Argentina Shows Leadership against False Accusations
February 6, 2025
Senate Hearing, Argentina, November, 2024 In recent years, several countries, succumbing to pressures from the MeToo movement and its followers, and wanting to show that they are doing something about it, have demonstrated a growing urgency to bring more prosecutions and convictions for alleged rapes and other sexual offences. With this has come an increased number of reported offences and a greater eagerness for police and prosecutors to bring charges.
What has not been recognised so widely is the increase in false allegations of sexual misconduct, still less their devastating effects on those accused.
Quite the reverse, such has been the stampede to bring justice for sex-offence ‘victims’, that police and prosecutors have often ridden roughshod over the rights of the accused and generally turned a blind eye to false accusations. They have even admitted to being reluctant to prosecute false accusers on the flawed premise that it might prevent other victims of sex offences from coming forward. Sadly, this shows an appalling failure to comprehend just how devastating false accusations are to those falsely accused.
In England and Wales, the Police and CPS only tend to prosecute false accusers only when there are multiple false allegations and when there is clear proof of their falsehood – in sharp contrast to the eager prosecution of alleged sex-offenders based only upon the word of the complainant.
Even then, the charge is usually ‘Attempting to pervert the course of Justice’, as if the person accused is of no consequence and the only victim is the Criminal Justice System itself.
In reaction to the hidden epidemic of false accusations, Falsely Accused Day, [https://falselyaccusedday.org/] taking place on the 9th September each year, was established to bring attention to the issue. This has now become an international event with campaigners from 19 other countries also holding peaceful protests on that day in 2024.
The burning question is: “When will those in power in any of these countries take notice of the devastation that false accusations can bring?”
The answer might seem unlikely to some, but in November, 2024, Argentina’s Justice Minister, Mariano Cúneo Libarona, sought to introduce harsher penalties for false accusers following a proposed new bill by Senator Carolina Losada.

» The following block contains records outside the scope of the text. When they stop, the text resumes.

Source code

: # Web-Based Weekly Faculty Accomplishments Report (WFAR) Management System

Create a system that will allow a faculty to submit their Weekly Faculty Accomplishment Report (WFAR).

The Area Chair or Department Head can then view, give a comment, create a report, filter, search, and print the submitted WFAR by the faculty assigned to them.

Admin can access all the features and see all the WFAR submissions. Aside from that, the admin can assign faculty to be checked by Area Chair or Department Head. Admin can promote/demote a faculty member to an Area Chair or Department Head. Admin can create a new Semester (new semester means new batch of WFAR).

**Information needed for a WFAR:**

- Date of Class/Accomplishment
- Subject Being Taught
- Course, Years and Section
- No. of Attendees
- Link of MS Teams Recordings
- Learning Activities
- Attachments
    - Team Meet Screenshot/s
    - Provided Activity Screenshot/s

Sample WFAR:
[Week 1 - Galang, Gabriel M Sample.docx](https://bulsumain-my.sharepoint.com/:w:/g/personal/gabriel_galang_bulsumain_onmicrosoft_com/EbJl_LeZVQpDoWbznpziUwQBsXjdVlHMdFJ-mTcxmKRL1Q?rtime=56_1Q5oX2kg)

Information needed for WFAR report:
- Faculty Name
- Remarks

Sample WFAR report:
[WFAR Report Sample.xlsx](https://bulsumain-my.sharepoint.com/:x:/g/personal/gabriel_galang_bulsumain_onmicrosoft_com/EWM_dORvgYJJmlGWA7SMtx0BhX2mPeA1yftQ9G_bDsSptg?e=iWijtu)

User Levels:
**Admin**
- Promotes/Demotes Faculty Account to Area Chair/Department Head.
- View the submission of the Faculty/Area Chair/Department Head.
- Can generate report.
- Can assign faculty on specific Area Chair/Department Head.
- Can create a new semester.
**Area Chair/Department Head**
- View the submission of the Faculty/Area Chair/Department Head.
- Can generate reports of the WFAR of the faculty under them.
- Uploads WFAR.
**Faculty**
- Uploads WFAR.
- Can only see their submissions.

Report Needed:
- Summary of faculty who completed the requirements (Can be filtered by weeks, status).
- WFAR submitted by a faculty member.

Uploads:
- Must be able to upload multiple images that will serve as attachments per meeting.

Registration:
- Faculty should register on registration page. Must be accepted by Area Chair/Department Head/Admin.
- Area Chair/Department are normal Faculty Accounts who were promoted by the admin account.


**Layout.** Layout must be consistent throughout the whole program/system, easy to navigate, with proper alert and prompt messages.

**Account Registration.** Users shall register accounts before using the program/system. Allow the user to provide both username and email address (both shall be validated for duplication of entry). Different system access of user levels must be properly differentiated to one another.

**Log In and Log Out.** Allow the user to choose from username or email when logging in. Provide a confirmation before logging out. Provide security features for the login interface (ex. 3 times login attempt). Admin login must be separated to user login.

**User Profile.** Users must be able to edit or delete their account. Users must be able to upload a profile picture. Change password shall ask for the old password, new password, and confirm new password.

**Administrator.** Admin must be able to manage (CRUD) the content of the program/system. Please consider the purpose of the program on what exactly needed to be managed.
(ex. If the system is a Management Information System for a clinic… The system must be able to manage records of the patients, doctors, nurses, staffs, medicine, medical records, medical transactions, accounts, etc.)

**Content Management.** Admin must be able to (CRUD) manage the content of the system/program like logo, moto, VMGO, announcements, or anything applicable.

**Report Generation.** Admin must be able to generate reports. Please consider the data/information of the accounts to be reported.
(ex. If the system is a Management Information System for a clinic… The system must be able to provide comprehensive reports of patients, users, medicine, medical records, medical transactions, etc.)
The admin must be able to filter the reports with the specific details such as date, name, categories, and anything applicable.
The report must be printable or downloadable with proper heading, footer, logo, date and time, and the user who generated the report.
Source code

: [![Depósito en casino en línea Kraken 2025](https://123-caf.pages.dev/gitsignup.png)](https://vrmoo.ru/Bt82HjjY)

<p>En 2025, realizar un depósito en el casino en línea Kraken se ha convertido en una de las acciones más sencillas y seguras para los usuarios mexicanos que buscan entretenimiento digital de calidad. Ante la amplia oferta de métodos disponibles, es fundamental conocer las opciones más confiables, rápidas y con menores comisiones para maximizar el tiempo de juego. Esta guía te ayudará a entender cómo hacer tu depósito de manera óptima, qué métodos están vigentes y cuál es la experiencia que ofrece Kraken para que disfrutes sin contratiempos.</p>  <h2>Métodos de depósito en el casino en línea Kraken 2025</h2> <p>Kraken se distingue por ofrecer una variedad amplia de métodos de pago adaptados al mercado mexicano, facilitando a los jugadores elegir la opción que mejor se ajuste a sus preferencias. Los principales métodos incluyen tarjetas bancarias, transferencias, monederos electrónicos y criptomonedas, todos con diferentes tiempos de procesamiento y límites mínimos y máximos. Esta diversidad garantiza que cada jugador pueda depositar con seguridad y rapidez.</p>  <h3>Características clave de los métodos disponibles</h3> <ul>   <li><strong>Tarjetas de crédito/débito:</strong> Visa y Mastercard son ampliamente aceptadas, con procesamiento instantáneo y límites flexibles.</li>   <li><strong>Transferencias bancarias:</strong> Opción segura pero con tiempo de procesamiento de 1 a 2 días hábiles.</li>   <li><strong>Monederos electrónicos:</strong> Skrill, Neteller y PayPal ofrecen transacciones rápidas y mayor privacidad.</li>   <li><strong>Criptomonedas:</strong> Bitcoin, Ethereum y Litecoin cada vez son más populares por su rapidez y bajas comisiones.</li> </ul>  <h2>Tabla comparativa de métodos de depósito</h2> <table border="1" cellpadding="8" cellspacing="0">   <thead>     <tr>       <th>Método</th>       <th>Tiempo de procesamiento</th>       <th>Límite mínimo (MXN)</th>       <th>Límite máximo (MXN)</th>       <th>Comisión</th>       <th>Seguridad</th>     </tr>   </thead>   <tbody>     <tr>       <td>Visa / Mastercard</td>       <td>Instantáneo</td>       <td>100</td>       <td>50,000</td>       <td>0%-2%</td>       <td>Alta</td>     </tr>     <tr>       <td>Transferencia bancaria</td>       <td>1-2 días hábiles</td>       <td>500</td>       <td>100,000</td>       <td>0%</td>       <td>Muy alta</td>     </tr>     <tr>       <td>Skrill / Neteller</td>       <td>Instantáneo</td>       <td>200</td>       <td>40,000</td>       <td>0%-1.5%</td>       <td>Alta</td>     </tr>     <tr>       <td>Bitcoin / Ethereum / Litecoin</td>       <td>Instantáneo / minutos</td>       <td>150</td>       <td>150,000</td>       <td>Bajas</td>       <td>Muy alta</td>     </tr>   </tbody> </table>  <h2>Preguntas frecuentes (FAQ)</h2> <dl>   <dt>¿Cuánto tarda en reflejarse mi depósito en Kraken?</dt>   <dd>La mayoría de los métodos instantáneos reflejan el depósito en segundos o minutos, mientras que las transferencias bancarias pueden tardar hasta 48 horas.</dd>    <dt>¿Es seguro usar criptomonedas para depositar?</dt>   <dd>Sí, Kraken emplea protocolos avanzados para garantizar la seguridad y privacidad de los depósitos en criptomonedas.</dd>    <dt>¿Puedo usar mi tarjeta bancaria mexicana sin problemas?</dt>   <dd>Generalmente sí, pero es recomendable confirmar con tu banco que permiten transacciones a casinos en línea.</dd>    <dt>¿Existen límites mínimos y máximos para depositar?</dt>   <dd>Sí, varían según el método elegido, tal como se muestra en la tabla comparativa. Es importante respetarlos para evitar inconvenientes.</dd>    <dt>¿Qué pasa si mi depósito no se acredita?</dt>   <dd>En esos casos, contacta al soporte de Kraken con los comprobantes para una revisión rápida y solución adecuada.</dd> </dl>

Argentina’s Justice Minister, Mariano Cúneo Libarona The proposed bill would raise penalties to up to six years of imprisonment (from the current maximum of one year) for knowingly filing a false allegation in cases involving gender violence, abuse, or crimes against children. The bill also includes stiffer sentences for perjury, particularly in cases reliant largely on testimony, and calls for stricter scrutiny of legal professionals involved in such cases.
Ironically, where authorities in this country have resisted such measures partly because they think it would damage confidence in the system, Cúneo Libarona stated in a Senate Hearing:
“False accusations don’t just harm the accused, they erode the credibility of the entire system and public trust in institutions. We cannot allow lies to weaponize our justice system and destroy lives.”In the same Senate Hearing,Andrea Guacci, a representative of the Women’s Front against False Accusations, said:
“False accusations do not discriminate gender…in all cases they fulfil one objective: to attack their human rights, their honor and good name.” She also said that “depression, anguish, psychological damage is serious” and that “this will protect the true victims of violence.”A lawyer specializing in gender issues, María Fátima Silva, said that:
“The flip side of gender ideology is false accusations,…the damage is also to the affections because it destroys entire families and false accusations occur in two areas: criminal and civil.There would be no false accusations if justice and prosecutors investigated each accusation thoroughly and as appropriate, because they should detect that the accusation is false,”Senator Juan Carlos Pagotto who chaired the Hearing, Senator Carolina Losada, Andrea Guacci Another organisation in Argentina dedicated to reducing false allegations is the False Accusations Observatory, a non-governmental organisation that works on the identification, documentation, and analysis of reports of false accusations. They produced a significant report in 2023 highlighting important statistical data. Their message is also clear, calling for urgent action…
“in the face of the growing wave of false accusations that harm innocent individuals and their families in Argentina…The consequences for those falsely accused are devastating. The most common include restraining orders, health deterioration, loss of contact with children, unjust social condemnation, chronic depression, and threats of more accusations.”The organisation also recorded 11 known suicides as a result of false allegations at the time of the report.
I suppose it is a little reassuring that, in one country at least, government ministers and others with the power to invoke positive change in their criminal justice system, recognise both the growing problem of false accusations and also the sheer devastation to the lives of those affected by them.
But is it too much to hope for that their equivalents in our own country might start to take the veils from their eyes and recognise that, in England and Wales, we have the same problems, with the same devastating effects on victims, which are in need of equally urgent action?
All we can do is keep banging the drum, shouting the message, and hope that they will.